Food is a matter of choice. We usually eat what we feel is best suited to have an adequate supply of energy and keep us healthy. But it rarely goes beyond that.

Tuesday, August 23, 2011

Pasta with Parsley-Walnut Pesto


Remaking this classic high-calorie, high-fat pasta sauce was a great success. By adding fresh breadcrumbs to the pesto, we were able to use much less oil. The pesto still coats the pasta nicely and its herbal flavor remains intense and vibrant. Parsley is more than just a garnish—it's a rich source of carotenoids and vitamin C.

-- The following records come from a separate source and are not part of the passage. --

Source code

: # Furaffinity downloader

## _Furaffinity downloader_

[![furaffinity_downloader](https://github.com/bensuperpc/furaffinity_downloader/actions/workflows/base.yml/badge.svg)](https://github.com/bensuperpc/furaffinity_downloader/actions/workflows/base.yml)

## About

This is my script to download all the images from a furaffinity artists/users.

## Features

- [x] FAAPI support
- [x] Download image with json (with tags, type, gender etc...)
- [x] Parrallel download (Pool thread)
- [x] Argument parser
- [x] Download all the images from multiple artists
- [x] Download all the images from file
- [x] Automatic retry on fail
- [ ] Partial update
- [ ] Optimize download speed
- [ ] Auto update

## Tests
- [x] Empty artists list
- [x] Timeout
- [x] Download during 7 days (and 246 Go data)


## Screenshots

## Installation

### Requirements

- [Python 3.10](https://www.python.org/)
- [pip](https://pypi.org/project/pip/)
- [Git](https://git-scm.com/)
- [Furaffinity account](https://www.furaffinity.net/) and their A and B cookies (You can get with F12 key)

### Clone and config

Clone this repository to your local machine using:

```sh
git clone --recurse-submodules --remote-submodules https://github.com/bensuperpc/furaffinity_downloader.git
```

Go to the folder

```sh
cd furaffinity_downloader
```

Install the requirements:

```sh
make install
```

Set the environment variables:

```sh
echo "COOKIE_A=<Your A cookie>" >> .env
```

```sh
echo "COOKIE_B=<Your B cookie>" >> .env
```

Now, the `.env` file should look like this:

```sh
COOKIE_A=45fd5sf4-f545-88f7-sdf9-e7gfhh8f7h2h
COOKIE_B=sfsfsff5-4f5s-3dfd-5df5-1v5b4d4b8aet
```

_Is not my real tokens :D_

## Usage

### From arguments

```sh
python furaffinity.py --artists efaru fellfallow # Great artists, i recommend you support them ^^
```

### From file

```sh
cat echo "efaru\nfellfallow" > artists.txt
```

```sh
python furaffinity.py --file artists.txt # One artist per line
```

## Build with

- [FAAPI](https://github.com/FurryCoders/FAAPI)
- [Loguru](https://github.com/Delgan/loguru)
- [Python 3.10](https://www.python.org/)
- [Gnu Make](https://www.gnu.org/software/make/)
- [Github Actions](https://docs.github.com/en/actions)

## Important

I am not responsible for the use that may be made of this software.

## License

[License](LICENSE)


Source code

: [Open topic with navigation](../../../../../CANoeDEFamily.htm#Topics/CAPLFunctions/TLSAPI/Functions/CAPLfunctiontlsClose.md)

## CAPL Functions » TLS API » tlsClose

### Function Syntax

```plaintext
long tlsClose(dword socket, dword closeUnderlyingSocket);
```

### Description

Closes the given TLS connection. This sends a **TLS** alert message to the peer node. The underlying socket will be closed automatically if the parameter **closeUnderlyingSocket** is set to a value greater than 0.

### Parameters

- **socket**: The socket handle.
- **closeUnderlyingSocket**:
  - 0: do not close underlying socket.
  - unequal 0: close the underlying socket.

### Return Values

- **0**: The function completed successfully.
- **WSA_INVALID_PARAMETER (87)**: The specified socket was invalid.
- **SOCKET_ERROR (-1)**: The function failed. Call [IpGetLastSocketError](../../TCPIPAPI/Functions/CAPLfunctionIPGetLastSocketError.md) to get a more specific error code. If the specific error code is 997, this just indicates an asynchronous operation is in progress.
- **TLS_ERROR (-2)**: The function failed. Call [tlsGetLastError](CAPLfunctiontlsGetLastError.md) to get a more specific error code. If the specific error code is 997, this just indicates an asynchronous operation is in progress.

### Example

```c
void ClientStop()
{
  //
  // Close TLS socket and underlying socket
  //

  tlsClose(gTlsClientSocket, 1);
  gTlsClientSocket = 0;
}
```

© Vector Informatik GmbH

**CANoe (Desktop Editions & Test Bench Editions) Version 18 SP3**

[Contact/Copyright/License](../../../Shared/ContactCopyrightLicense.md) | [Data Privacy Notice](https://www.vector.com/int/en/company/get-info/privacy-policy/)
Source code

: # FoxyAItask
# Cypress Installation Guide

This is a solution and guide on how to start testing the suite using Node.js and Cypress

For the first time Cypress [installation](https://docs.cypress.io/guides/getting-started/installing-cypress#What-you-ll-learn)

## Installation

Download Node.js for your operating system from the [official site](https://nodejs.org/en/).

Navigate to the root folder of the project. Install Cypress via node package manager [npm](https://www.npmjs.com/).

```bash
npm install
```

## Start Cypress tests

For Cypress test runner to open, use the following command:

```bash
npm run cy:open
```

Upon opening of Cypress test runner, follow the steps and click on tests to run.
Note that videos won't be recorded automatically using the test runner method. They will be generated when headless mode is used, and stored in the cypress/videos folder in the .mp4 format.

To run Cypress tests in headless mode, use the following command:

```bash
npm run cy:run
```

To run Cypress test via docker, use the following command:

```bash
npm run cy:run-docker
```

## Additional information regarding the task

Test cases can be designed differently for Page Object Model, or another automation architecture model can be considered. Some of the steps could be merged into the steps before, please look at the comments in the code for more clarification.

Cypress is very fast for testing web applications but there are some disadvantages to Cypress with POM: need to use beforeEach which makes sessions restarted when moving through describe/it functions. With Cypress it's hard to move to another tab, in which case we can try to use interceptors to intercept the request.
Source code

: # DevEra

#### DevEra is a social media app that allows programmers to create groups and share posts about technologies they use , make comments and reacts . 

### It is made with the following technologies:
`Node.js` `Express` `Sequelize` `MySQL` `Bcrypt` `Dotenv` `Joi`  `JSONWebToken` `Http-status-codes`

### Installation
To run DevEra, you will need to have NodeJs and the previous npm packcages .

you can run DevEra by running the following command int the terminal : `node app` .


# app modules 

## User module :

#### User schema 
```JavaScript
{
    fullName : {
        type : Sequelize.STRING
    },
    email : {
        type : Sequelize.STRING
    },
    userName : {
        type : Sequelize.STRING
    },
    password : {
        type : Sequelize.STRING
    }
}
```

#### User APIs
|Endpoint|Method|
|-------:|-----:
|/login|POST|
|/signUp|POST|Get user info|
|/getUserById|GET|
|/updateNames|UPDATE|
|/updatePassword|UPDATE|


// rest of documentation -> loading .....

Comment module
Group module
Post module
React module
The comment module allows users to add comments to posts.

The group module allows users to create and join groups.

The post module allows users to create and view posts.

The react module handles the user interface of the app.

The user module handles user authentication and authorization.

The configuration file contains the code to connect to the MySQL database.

Recipe 4 servings; Active Time: 25 minutes; Total Time: 30 minutes

INGREDIENTS
2 tablespoons walnuts
2 slices whole-wheat country bread, crusts trimmed
1 cup packed fresh parsley leaves
1 clove garlic, peeled and chopped
2 tablespoons nonfat plain yogurt
2 tablespoons walnut oil, or extra-virgin olive oil
Salt & freshly ground pepper, to taste
12 ounces whole-wheat fusilli, or penne
2 tablespoons freshly grated Parmesan cheese

PREPARATION
Put a large pot of lightly salted water on to boil. Toast walnuts in a small skillet over medium heat, stirring, until fragrant, 3 to 4 minutes. Transfer to a plate to cool.
Tear bread into large pieces and pulse in a food processor to form fine crumbs. Add parsley, garlic and the walnuts and pulse until finely chopped, scraping down the sides as needed. Add yogurt and oil; process until smooth. Season with salt and pepper.
Cook pasta until just tender, 8 to 10 minutes, or according to package directions. Drain and place in a warmed large shallow bowl. Toss with pesto until well coated. Sprinkle with Parmesan and serve.

NUTRITION
Per serving: 439 calories; 10 g fat ( 1 g sat , 2 g mono ); 2 mg cholesterol; 75 g carbohydrates; 0 g added sugars; 13 g protein; 9 g fiber; 246 mg sodium; 105 mg potassium.

Nutrition Bonus: Vitamin C (35% daily value), Fiber (36% dv), Vitamin A (25% dv).